DATA FOR THIS EXERCISE:
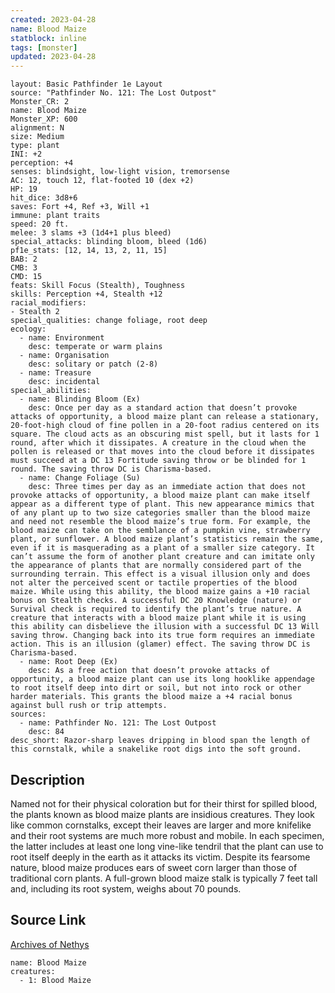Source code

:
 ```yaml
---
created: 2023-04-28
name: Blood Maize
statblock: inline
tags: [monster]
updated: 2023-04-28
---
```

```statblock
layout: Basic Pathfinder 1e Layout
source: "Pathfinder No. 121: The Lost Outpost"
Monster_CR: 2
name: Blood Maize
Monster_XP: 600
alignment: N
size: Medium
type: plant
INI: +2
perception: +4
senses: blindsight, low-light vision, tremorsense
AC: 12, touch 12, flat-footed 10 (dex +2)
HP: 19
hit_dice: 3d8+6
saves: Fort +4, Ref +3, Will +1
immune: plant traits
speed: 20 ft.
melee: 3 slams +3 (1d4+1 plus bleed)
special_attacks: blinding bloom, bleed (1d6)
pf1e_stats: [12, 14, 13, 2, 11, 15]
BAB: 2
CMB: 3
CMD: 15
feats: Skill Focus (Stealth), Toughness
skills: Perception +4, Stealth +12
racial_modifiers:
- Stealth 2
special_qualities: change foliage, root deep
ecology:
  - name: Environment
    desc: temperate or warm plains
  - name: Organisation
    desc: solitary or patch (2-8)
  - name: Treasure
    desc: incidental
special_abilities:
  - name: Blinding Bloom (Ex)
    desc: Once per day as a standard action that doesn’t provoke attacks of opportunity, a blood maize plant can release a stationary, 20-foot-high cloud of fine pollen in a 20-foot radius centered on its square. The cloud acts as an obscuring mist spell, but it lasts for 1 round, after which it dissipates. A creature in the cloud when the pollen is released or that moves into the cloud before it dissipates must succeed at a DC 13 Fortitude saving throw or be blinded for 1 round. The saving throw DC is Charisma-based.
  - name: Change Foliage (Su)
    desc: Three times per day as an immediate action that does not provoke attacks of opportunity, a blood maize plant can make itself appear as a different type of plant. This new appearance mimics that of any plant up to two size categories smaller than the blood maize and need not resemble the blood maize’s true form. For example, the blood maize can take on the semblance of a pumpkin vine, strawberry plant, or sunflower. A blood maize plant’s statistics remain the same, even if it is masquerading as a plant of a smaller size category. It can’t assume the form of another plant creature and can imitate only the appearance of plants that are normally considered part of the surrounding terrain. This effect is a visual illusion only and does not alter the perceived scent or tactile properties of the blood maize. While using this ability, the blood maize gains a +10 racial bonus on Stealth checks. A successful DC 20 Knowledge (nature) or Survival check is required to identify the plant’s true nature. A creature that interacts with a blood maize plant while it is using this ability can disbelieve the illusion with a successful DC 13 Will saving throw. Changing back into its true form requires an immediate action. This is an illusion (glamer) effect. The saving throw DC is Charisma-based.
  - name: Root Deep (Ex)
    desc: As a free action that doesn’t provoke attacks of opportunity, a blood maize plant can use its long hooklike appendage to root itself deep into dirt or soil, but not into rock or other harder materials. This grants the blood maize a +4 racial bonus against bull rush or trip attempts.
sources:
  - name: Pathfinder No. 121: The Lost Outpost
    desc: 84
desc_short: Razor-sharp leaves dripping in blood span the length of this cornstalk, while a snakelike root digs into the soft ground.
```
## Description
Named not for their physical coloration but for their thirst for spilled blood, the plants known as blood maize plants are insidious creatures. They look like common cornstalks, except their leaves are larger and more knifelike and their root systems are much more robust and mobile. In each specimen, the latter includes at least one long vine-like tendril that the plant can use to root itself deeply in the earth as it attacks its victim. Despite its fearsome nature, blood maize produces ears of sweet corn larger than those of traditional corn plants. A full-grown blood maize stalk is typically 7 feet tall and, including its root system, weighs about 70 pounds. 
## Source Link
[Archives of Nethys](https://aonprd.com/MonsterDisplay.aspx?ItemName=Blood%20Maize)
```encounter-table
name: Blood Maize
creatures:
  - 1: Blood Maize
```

ASSIGNMENT:
Pictures stay out; reproduce every line of the records exactly.

EXERCISE RESULT:
Source code

:
 ```yaml
---
created: 2023-04-28
name: Blood Maize
statblock: inline
tags: [monster]
updated: 2023-04-28
---
```

```statblock
layout: Basic Pathfinder 1e Layout
source: "Pathfinder No. 121: The Lost Outpost"
Monster_CR: 2
name: Blood Maize
Monster_XP: 600
alignment: N
size: Medium
type: plant
INI: +2
perception: +4
senses: blindsight, low-light vision, tremorsense
AC: 12, touch 12, flat-footed 10 (dex +2)
HP: 19
hit_dice: 3d8+6
saves: Fort +4, Ref +3, Will +1
immune: plant traits
speed: 20 ft.
melee: 3 slams +3 (1d4+1 plus bleed)
special_attacks: blinding bloom, bleed (1d6)
pf1e_stats: [12, 14, 13, 2, 11, 15]
BAB: 2
CMB: 3
CMD: 15
feats: Skill Focus (Stealth), Toughness
skills: Perception +4, Stealth +12
racial_modifiers:
- Stealth 2
special_qualities: change foliage, root deep
ecology:
  - name: Environment
    desc: temperate or warm plains
  - name: Organisation
    desc: solitary or patch (2-8)
  - name: Treasure
    desc: incidental
special_abilities:
  - name: Blinding Bloom (Ex)
    desc: Once per day as a standard action that doesn’t provoke attacks of opportunity, a blood maize plant can release a stationary, 20-foot-high cloud of fine pollen in a 20-foot radius centered on its square. The cloud acts as an obscuring mist spell, but it lasts for 1 round, after which it dissipates. A creature in the cloud when the pollen is released or that moves into the cloud before it dissipates must succeed at a DC 13 Fortitude saving throw or be blinded for 1 round. The saving throw DC is Charisma-based.
  - name: Change Foliage (Su)
    desc: Three times per day as an immediate action that does not provoke attacks of opportunity, a blood maize plant can make itself appear as a different type of plant. This new appearance mimics that of any plant up to two size categories smaller than the blood maize and need not resemble the blood maize’s true form. For example, the blood maize can take on the semblance of a pumpkin vine, strawberry plant, or sunflower. A blood maize plant’s statistics remain the same, even if it is masquerading as a plant of a smaller size category. It can’t assume the form of another plant creature and can imitate only the appearance of plants that are normally considered part of the surrounding terrain. This effect is a visual illusion only and does not alter the perceived scent or tactile properties of the blood maize. While using this ability, the blood maize gains a +10 racial bonus on Stealth checks. A successful DC 20 Knowledge (nature) or Survival check is required to identify the plant’s true nature. A creature that interacts with a blood maize plant while it is using this ability can disbelieve the illusion with a successful DC 13 Will saving throw. Changing back into its true form requires an immediate action. This is an illusion (glamer) effect. The saving throw DC is Charisma-based.
  - name: Root Deep (Ex)
    desc: As a free action that doesn’t provoke attacks of opportunity, a blood maize plant can use its long hooklike appendage to root itself deep into dirt or soil, but not into rock or other harder materials. This grants the blood maize a +4 racial bonus against bull rush or trip attempts.
sources:
  - name: Pathfinder No. 121: The Lost Outpost
    desc: 84
desc_short: Razor-sharp leaves dripping in blood span the length of this cornstalk, while a snakelike root digs into the soft ground.
```
## Description
Named not for their physical coloration but for their thirst for spilled blood, the plants known as blood maize plants are insidious creatures. They look like common cornstalks, except their leaves are larger and more knifelike and their root systems are much more robust and mobile. In each specimen, the latter includes at least one long vine-like tendril that the plant can use to root itself deeply in the earth as it attacks its victim. Despite its fearsome nature, blood maize produces ears of sweet corn larger than those of traditional corn plants. A full-grown blood maize stalk is typically 7 feet tall and, including its root system, weighs about 70 pounds. 
## Source Link
[Archives of Nethys](https://aonprd.com/MonsterDisplay.aspx?ItemName=Blood%20Maize)
```encounter-table
name: Blood Maize
creatures:
  - 1: Blood Maize
```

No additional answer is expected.